- TASK STATEMENT:
Lines containing the word "begin" are the ones to copy from the records below.

- EXERCISE MATERIAL:
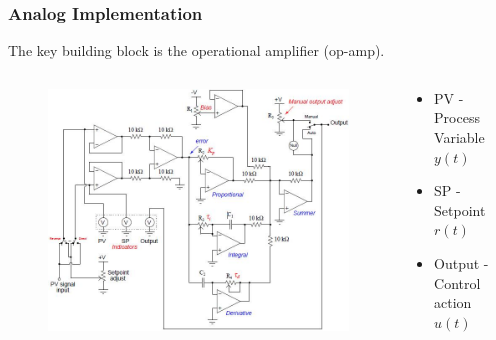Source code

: \begin{frame}
	\frametitle{Analog Implementation}
	The key building block is the operational amplifier (op-amp).
	\begin{columns}
		\begin{column}{0.7 \textwidth}
			\begin{figure}
				\includegraphics[width=1\linewidth]{img/Principles_of_Feedback_Control_Fig_079}
			\end{figure}
		\end{column}
		\begin{column}{0.3 \textwidth}
			\tiny{
				\begin{itemize}
					\item PV - Process Variable $y(t)$
					\item SP - Setpoint $r(t)$
					\item Output - Control action $u(t)$
				\end{itemize}
			}
		\end{column}
	\end{columns}
\end{frame}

- SOLVED PROBLEM:
: \begin{frame}
	\begin{columns}
		\begin{column}{0.7 \textwidth}
			\begin{figure}
		\begin{column}{0.3 \textwidth}
				\begin{itemize}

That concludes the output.